A mess of recommended reading
I’ve had a bunch of links sitting around I meant to share forever ago, but they fell through the cracks. So if they seem a little late, well, too bad.
Cool Stuff
- A lot of sites (Cincinnati.Com included) have been running with the idea of expanding data coverage on local crime, but the Knight News Challenge entry named Homicide Watch D.C. has a great idea to do more than that by putting a focus on the victims instead of jut the crime. While such a database would be meaningful tot he community and become a valuable news resource, I think it would be tough to keep up in the long run.
- Ethnic media’s four-step model for the news industry’s future - Ethnic press has a lot of evolutionary tendencies that could be taken to heart by more general interest new providers – honestly, what they suggest here should have been done all along.
End of year/2010 Stuff
- An online journalist’s 10 resolutions for 2010 - A lot of good advice here for online journalists, beat writers and web developers alike.
- Ten things every journalist should know in 2010 – Great tips for the skills and basic understandings of the business journalists should learn or consider in 2010.
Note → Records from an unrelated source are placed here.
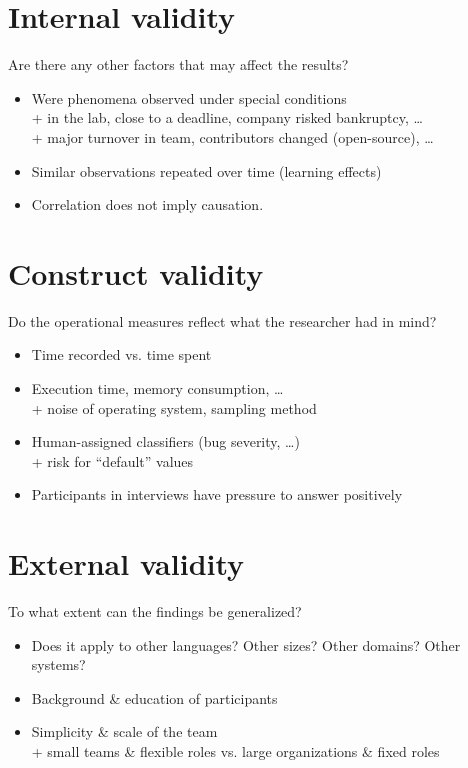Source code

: \section{Internal validity}

Are there any other factors that may affect the results?
\begin{itemize}
  \item Were phenomena observed under special conditions \\
+ in the lab, close to a deadline, company risked bankruptcy, … \\
+ major turnover in team, contributors changed (open-source), …
  \item Similar observations repeated over time (learning effects)
  \item Correlation does not imply causation.
\end{itemize}

\section{Construct validity}

Do the operational measures reflect what the researcher had in mind?
\begin{itemize}
  \item Time recorded vs. time spent
  \item Execution time, memory consumption, … \\
+ noise of operating system, sampling method
  \item Human-assigned classifiers (bug severity, …) \\
+ risk for “default” values
  \item Participants in interviews have pressure to answer positively 
\end{itemize}

\section{External validity}

To what extent can the findings be generalized?
\begin{itemize}
  \item Does it apply to other languages? Other sizes? Other domains? Other systems?
  \item Background \& education of participants
  \item Simplicity \& scale of the team \\
+ small teams \& flexible roles vs. large organizations \& fixed roles
\end{itemize}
- The Gawker Decade: How Gawker Media Defined The 2000s – A thoughtful look at Gawker’s success and how it has changed journalism – mostly for the worse. Gawker and its properties have forced media to evolve, which is great, but at what cost to the overall business?
The Twitter
- Why Twitter Will Endure – David Carr explains the inherent usefulness of Twitter – and how because of its utility, he believes it will outlast its competitors once the novelty wears off.
- The Use of Twitter by America’s Newspapers – A detailed analysis with lots of data on how newspapers use Twitter. While I’m still unclear as to how they determine a paper’s overall rank (does it evaluate all the paper’s accounts?), it is interesting to see which paper’s interact the most, as opposed to blasting out updates all of the time.